Welcome back to another edition of the Open Book Blog Hop! If you’re new to the series, the authors included are grateful for your reads and appreciate, even more so, when you share our writings with your friends. If you’re new to the series, welcome aboard. The authors engage and impress weekly. Be prepared to become a regular reader.

Photo by Toa Heftiba, Unsplash. 2017
Write what you know. That’s the number one piece of advice a new writer will hear. It’s because it will help your work retain authenticity, which makes it relatable and likeable for readers. A lot of what you know is what a lot of other people know, too. If you’re writing in a genre and you happen to be an expert in a related field to that topic, the writing will be that much easier for you, and it will be authentic and believable. That said, it doesn’t make crafting a well-told story any easier.
The hardest scenes I’ve written are those of which I know too well. The balance between showing and telling can experience greater blurring. The expertise can make it harder to know what goes without saying and what needs more detail. And, then, there are those topics that can trigger memories of trauma. Those are the hardest I’ve ever written, because you must relive the moments that caused the trauma in order to get it on paper. It’s triggering. It’s painful. While you might be able to fool yourself in the day to day about how far you’ve come in healing, facing the ghosts of the past once more gives you a real measure of your progress.
When I penned the first drafts of Trailokya, I penned all three books one after the other over the winter break before I graduated from my Master’s program. It was well past time to do so. I had written it as screenplay back in about 2005-6. I figured I would get to the larger work at some point, but the script could serve as an outline, and if I had an opportunity to shop the idea around, then I had something to shop to interested investors.
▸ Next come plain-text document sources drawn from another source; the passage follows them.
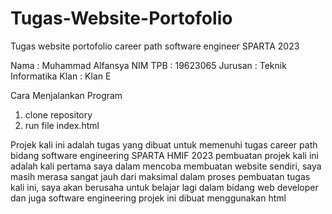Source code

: # Tugas-Website-Portofolio
Tugas website portofolio career path software engineer SPARTA 2023

Nama : Muhammad Alfansya
NIM TPB : 19623065
Jurusan : Teknik Informatika
Klan : Klan E

Cara Menjalankan Program
1. clone repository
2. run file index.html

Projek kali ini adalah tugas yang dibuat untuk memenuhi tugas career path bidang software engineering SPARTA HMIF 2023
pembuatan projek kali ini adalah kali pertama saya dalam mencoba membuatan website sendiri, saya masih merasa sangat jauh dari maksimal dalam proses pembuatan tugas kali ini, saya akan berusaha untuk belajar lagi dalam bidang web developer dan juga software engineering
projek ini dibuat menggunakan html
I avoided the more painful details that would come into those books at that time, because I was not at all ready to write them. This had to do with fear of what others might say and the fear of having to accept things in my past as real events. Though they were behind me, some events of my past made my present difficult. To this day, there are things I am unwilling to speak about, own, or discuss outside of my closest friends. It’s further likely that I will go to my grave without owning any of it more than I have at this point. It simply does not serve me to do so, not with the behavior others have shown toward those with my similar experiences.
That said, even fictionalizing and adapting the multitude of experiences I’ve been privy to (either personal or public) can be triggering. Writing suffering, and having it hit so close to the reality, that is difficult. It dredges up far too much, and when the body and mind have been traumatized there is a reaction to such things, a reaction to protect one’s self.
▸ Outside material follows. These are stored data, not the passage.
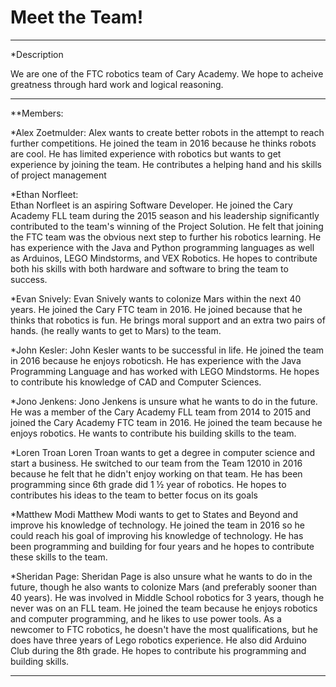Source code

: # Meet the Team!
**************************************************************************************
*Description

We are one of the  FTC robotics team of Cary Academy. We hope to acheive greatness through hard work and logical reasoning.

**************************************************************************************
**Members:

*Alex Zoetmulder: 
Alex wants to create better robots in the attempt to reach further competitions. He joined the team in 2016  because he thinks robots are cool. He has limited experience with robotics but wants to get experience by joining the team. He contributes a helping hand and his skills of project management 

*Ethan Norfleet:  
Ethan Norfleet is an aspiring Software Developer. He joined the Cary Academy FLL team during the 2015 season and his leadership significantly contributed to the team's winning of the Project Solution. He felt that joining the FTC team was the obvious next step to further his robotics learning. He has experience with the Java and Python programming languages as well as Arduinos, LEGO Mindstorms, and VEX Robotics. He hopes to contribute both his skills with both hardware and software to bring the team to success. 
 
*Evan Snively: 
Evan Snively wants to colonize Mars within the next 40 years. He joined the Cary FTC team in 2016. He joined because that he thinks that robotics is fun. He brings moral support and an extra two pairs of hands. (he really wants to get to Mars) to the team. 
 
*John Kesler: 
John Kesler wants to be successful in life. He joined the team in 2016 because he enjoys roboticsh. He has experience with the Java Programming Language and has worked with LEGO Mindstorms. He hopes to contribute his knowledge of CAD and Computer Sciences. 
 
*Jono Jenkens: 
Jono Jenkens is unsure what he wants to do in the future. He was a member of the Cary Academy FLL team from 2014 to 2015 and joined the Cary Academy FTC team in 2016. He joined the team because he enjoys robotics. He wants to contribute his building skills to the team. 
 
*Loren Troan 
Loren Troan wants to get a degree in computer science and start a business. He switched to our team from the Team 12010 in 2016 because he felt that he didn't enjoy working on that team. He has been programming since 6th grade did 1 ½ year of robotics. He hopes to contributes his ideas to the team to better focus on its goals 
 
*Matthew Modi 
Matthew Modi wants to get to States and Beyond and improve his knowledge of technology. He joined the team in 2016 so he could reach his goal of improving his knowledge of technology. He has been programming and building for four years and he hopes to contribute these skills to the team. 
 
*Sheridan Page: 
Sheridan Page is also unsure what he wants to do in the future, though he also wants to colonize Mars (and preferably sooner than 40 years). He was involved in Middle School robotics for 3 years, though he never was on an FLL team. He joined the team because he enjoys robotics and computer programming, and he likes to use power tools. As a newcomer to FTC robotics, he doesn't have the most qualifications, but he does have three years of Lego robotics experience. He also did Arduino Club during the 8th grade. He hopes to contribute his programming and building skills.
**************************************************************************************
Photo by Markus Spiske on Unsplash.
After writing a particularly difficult scene, I told my friend that I was deeply exhausted and even frightened, all over again. It felt so close to the experience that my mind was struggling to remind me that I was in a good place, safe and sound. Somehow, I feel that is proof enough that despite the difficulty, I created something powerful. Now, when I go through trying to finalize the last in the trilogy, even when I was completing the edits on books one or two, I tense up in anticipation of the uncomfortable.
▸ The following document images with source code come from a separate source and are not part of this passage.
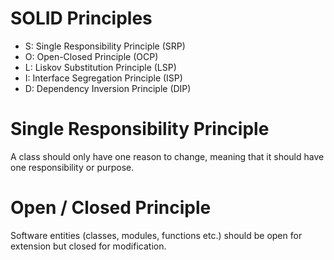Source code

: # SOLID Principles
- S: Single Responsibility Principle (SRP)
- O: Open-Closed Principle (OCP)
- L: Liskov Substitution Principle (LSP)
- I: Interface Segregation Principle (ISP)
- D: Dependency Inversion Principle (DIP)

# Single Responsibility Principle
A class should only have one reason to change, meaning that it should have one responsibility or purpose.

# Open / Closed Principle
Software entities (classes, modules, functions etc.) should be open for extension but closed for modification.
Writing this truth has been the hardest. I’ve written about Victorian Era men serving in the military, having done my due diligence on historical research. I have done the same with American and German characters during the terrors of World War II. Yet, those characters who were like me, in modern times, who have basis in mythology and fantasy, because their lives held experiences I knew, I found them the most difficult to write. I had to survive them, and what I had learned, who I had become, and to stare into the face of it through the entire project. I married made up stories with truths, and I struggled to get that to the page. I struggle still, wondering if releasing this into the world was ever the right thing to do.
Let’s hop on over and see where the other authors have struggled and why. Click one of the links below to continue the hop.

Yes we quite often draw on our own experiences when we write, which dredge up memories we’d rather keep hidden. I have many of those, as I expect we all do. However, it gives our stories a realistic twist, but only we know which parts are real and which are not!
😉 to the grave! LOL
Knowing your topic too well can be a problem. When i write scenes in my mysteries involving computers, I have to sit back and ask if the average reader would understand what I’m saying, and avoid the terminology that we toss around at work.
Exactly! We get so used to our thing that we forget it’s not the norm for all. So stepping back is super smart and your readers benefit from that awareness.
I think that non-writers find it hard to understand our empathy with people who, as far as they are concerned, don’t exist. I did at first, now they break my heart on a regular basis. And often, writing about their fictional experiences helps me to cope with the factual ones in my life that caused me pain.
Avid readers do understand that, because they go through it as well, just from the consumer end, instead of the creator. Writing can be pretty cathartic.